The first time I met Jimbo Matthus was in Knoxville, Tennessee when his band Squirrel Nut Zippers, one of my long time favourites, performed at the lovely Bijou Theatre. We struck up a conversation about their tour and my band/vaudeville ensemble and our cover of their song “Low Down Man.” As we spoke, a crowd gathered outside the glass window taking photos while he cracked jokes and I tried to duck behind the door frame. I asked him if it ever bothers him when strangers peer in and take photographs of him when he’s not looking and he replied “Nope, not at all. It’s usually the other way around.”
Fast forward to Chicago in 2009, my friend and I caught wind of a rowdy party at Fitzgerald’s in Berwyn and, having never been before, we ventured into the neighbouring town. The opening band was locals Black Bear Combo, an incredible Balkan punk rock and jazz band known to dress in skeleton costumes. We were dancing on the table and singing along with beers in hand, when I noticed Jimbo sitting in the middle of the room tapping his knees. We had exchanged sporadic messages since our meeting at the Bijou so I ran over and said hi, and to my delight he yelled “Hey Knoxville Girl!” We chattered for a while before his other musical act Knockdown South took the stage.
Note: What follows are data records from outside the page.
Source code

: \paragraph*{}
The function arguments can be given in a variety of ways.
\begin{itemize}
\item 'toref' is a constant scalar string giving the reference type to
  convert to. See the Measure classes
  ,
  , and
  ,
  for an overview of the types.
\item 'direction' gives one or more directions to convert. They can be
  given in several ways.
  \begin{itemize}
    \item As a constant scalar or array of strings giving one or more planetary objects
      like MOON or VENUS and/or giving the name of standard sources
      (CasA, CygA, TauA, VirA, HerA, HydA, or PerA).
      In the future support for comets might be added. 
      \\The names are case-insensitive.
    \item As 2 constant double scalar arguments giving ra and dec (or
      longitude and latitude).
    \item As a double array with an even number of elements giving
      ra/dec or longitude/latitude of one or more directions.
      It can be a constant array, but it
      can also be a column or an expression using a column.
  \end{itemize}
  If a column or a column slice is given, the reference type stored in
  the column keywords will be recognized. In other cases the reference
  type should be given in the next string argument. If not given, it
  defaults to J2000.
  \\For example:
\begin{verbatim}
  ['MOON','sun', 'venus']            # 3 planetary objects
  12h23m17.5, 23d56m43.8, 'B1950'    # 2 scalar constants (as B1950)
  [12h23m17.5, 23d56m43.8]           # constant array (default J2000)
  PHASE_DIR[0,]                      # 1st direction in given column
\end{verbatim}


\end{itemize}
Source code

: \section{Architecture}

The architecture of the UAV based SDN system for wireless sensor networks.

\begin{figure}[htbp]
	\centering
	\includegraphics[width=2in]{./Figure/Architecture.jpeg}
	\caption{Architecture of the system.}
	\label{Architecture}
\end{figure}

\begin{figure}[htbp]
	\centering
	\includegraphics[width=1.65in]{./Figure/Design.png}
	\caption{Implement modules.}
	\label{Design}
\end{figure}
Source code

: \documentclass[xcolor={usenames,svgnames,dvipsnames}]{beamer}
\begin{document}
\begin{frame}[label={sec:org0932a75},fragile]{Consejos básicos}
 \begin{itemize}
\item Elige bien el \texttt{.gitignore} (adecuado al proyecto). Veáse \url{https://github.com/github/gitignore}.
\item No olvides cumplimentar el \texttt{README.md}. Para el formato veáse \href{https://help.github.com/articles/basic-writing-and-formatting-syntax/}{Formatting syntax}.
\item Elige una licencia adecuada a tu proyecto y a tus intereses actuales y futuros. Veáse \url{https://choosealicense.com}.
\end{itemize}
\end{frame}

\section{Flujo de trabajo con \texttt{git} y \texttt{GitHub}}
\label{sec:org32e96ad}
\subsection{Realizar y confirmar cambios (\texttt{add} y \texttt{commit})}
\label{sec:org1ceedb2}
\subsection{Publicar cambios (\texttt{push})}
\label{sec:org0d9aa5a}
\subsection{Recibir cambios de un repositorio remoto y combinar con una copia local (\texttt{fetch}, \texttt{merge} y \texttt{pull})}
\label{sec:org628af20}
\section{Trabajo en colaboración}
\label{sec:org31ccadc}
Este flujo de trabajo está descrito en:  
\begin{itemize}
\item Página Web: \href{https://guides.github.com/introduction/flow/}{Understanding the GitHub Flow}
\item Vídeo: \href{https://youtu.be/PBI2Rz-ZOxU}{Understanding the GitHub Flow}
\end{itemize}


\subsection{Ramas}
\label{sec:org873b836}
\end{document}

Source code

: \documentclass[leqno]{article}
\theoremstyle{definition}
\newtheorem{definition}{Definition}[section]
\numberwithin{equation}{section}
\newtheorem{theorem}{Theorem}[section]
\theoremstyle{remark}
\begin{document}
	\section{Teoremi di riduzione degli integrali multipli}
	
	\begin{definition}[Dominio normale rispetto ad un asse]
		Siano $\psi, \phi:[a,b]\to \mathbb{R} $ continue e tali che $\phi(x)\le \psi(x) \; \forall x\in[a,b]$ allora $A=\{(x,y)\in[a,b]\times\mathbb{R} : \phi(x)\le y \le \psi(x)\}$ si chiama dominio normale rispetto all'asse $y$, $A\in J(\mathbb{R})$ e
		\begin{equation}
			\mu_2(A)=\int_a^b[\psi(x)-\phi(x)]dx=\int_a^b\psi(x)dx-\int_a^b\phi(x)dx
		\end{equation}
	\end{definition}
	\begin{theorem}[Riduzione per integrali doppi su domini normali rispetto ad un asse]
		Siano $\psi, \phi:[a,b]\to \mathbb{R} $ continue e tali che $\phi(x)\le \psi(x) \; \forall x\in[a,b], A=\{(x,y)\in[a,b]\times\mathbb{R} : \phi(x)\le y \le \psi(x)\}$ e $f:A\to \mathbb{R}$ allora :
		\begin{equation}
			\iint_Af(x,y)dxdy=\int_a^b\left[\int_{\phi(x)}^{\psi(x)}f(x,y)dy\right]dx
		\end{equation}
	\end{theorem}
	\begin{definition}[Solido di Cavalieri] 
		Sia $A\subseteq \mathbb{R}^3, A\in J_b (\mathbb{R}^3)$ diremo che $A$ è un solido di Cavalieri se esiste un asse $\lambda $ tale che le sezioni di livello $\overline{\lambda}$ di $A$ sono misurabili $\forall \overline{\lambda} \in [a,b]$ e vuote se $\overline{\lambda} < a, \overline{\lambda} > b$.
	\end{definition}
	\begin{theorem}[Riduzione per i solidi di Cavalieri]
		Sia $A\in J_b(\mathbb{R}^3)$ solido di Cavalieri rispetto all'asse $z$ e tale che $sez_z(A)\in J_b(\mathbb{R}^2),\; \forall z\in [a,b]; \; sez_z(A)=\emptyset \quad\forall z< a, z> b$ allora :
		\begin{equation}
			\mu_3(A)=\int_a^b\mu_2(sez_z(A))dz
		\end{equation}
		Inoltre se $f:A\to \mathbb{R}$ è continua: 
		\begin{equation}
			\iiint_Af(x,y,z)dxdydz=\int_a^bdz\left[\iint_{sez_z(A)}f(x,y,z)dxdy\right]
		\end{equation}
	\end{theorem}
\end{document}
Bakelite 78 was the headlining band and was hosting the party for their cd release. There were only a dozen or so of us remaining at last call but we were all in.
By two am, the temperature had dropped to 17 degrees and we had over a mile to trek back to the station. Our fingers and feet went numb, and my friend fell over and began shouting cliffhanger goodbyes, humourously insisting I leave him there to die. We dragged ourselves labouriously past streetlamps connected to the sidewalk with solid sheets of ice. We passed cars nearly buried in snow and countless pets peering out the windows of yellow lighted apartment buildings. Finally we arrived to the metro station only to find that we had just missed the train, and the next would not be passing for another 25 minutes. In delirium, we entertained ourselves by singing hobo songs and filming Blair Witch-style videos of us in our final moments, and I took photos of nearby trees that had been gifted with hand-knitted sweaters by local artists and crafters. I hardly remember the last few moments of silence, or the bright light of the train approaching, or even the ride home, but I don’t think I have been that cold ever since.